“It doesn’t matter / What you create / If you have no fun.” The opening lines of the soundtrack ‘Party Girl’ by Michelle Guverich couldn’t have better described the girl on the runway tonight. And, perhaps, Dries Van Noten himself, who seems to be in particularly high spirits these days. Who could blame him, with the remarkable collections he keeps putting out?
Strutting in emerald, wines, and splashes of acid, our party girls were dancefloor-ready, and not the ones that shy away from center stage. The colors clashed more than usual, though under the watchful eye of a master colorist like Van Noten, they never jarred. This was glam-rock-club at its best, the female counterpart to the male peacocks from the menswear collection in January.
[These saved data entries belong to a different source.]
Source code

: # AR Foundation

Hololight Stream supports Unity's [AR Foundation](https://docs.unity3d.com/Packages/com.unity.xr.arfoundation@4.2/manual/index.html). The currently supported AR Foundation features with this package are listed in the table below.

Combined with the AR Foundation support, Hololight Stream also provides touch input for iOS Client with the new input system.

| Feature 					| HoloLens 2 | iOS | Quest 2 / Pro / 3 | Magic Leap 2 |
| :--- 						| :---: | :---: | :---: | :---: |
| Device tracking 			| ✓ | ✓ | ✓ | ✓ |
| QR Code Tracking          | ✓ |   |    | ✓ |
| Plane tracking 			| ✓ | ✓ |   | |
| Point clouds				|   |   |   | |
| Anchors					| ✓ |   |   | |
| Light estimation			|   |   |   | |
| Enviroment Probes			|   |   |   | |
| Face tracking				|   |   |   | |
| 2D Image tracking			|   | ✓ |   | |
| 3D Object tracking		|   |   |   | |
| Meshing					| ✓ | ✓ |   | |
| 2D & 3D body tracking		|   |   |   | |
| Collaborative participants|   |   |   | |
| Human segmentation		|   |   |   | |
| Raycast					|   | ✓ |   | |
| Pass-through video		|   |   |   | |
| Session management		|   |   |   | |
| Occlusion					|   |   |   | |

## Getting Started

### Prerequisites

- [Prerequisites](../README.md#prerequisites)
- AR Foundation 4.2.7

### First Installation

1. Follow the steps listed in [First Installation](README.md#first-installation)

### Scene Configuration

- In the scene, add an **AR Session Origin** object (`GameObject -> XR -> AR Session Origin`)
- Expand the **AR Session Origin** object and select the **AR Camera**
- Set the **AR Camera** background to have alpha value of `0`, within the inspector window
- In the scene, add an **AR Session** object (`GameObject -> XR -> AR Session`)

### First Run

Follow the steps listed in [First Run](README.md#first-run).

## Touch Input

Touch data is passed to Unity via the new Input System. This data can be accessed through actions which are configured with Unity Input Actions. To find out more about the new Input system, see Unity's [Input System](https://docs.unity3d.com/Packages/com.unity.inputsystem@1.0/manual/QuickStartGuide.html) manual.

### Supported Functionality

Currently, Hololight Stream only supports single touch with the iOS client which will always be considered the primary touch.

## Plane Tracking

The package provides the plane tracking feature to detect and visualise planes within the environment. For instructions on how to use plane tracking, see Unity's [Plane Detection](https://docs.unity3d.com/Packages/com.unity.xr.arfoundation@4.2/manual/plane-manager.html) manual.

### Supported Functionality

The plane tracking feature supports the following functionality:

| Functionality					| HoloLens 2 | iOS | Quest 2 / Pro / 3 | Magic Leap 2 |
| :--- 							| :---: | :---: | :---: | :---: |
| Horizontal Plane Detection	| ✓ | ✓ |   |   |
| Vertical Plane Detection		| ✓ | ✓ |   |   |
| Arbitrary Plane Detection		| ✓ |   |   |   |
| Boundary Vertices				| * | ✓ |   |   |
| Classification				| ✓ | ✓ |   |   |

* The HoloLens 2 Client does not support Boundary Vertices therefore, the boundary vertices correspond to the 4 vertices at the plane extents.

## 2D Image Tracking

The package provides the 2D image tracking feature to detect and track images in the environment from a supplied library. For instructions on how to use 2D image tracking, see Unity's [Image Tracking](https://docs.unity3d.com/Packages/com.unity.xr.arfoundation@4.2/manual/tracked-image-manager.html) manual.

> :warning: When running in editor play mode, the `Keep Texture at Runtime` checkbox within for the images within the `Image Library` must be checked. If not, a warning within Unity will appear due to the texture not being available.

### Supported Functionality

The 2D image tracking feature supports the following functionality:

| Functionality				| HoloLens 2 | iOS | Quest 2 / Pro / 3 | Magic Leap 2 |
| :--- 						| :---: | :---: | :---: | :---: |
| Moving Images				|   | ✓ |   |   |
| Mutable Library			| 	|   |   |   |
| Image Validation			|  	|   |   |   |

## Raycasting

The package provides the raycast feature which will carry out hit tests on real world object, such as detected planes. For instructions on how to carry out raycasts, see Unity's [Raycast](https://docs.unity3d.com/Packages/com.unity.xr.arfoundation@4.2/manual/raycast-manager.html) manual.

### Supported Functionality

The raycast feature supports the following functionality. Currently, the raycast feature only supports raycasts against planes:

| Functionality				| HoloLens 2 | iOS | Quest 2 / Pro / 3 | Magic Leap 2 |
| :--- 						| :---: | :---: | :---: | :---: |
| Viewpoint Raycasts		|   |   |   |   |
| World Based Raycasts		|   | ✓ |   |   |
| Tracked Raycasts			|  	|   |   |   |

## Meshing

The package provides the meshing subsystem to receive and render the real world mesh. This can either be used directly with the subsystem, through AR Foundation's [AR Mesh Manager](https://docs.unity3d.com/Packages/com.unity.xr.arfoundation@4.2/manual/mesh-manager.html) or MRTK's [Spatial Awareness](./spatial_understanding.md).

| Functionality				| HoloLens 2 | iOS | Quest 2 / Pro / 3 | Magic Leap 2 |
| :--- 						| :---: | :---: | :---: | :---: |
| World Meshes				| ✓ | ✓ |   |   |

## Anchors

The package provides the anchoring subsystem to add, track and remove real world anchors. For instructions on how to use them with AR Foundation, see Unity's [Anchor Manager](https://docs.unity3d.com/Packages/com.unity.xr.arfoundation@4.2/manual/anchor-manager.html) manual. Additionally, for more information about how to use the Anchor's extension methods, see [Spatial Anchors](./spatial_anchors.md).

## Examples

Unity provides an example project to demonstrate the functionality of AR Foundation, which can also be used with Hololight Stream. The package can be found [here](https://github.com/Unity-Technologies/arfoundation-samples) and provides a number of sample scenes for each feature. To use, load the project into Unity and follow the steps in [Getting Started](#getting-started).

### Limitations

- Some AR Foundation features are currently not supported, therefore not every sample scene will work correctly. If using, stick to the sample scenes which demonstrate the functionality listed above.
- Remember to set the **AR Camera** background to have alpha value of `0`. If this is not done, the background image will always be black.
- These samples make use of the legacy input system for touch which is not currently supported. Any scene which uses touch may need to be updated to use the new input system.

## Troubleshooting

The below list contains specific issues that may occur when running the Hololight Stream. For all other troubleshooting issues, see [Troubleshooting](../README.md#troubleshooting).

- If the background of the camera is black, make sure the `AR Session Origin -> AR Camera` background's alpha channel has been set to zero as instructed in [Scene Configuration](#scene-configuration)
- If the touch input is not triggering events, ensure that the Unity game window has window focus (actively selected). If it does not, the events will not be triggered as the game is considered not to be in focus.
Patterns were overblown and patchworked, floral forms flitting around the garments in silks, devorés and latex, while kinky boots were patent or patterned, stacked and stomping. Collars ruffled around the neck like petals or leaves, sometimes in contrast and other times bejeweled, reflecting the light through the contours of the perfectly made-up face like a stage spotlight. The hair was extraordinary, with single highly colored flamingo feathers pulled through partings to give the impression of a punk dye job.
The tailoring was in varying fits; formed and formal, patterned and dramatic, strict and louche, and our favorite, carefree and mannish. That party girl that pulls off her man’s tailored jacket better than he does, grabbing it out of his hand leaving the club in the cloakroom queue, with shoulder pads slouching off her frame and letting it hang loose — effortless.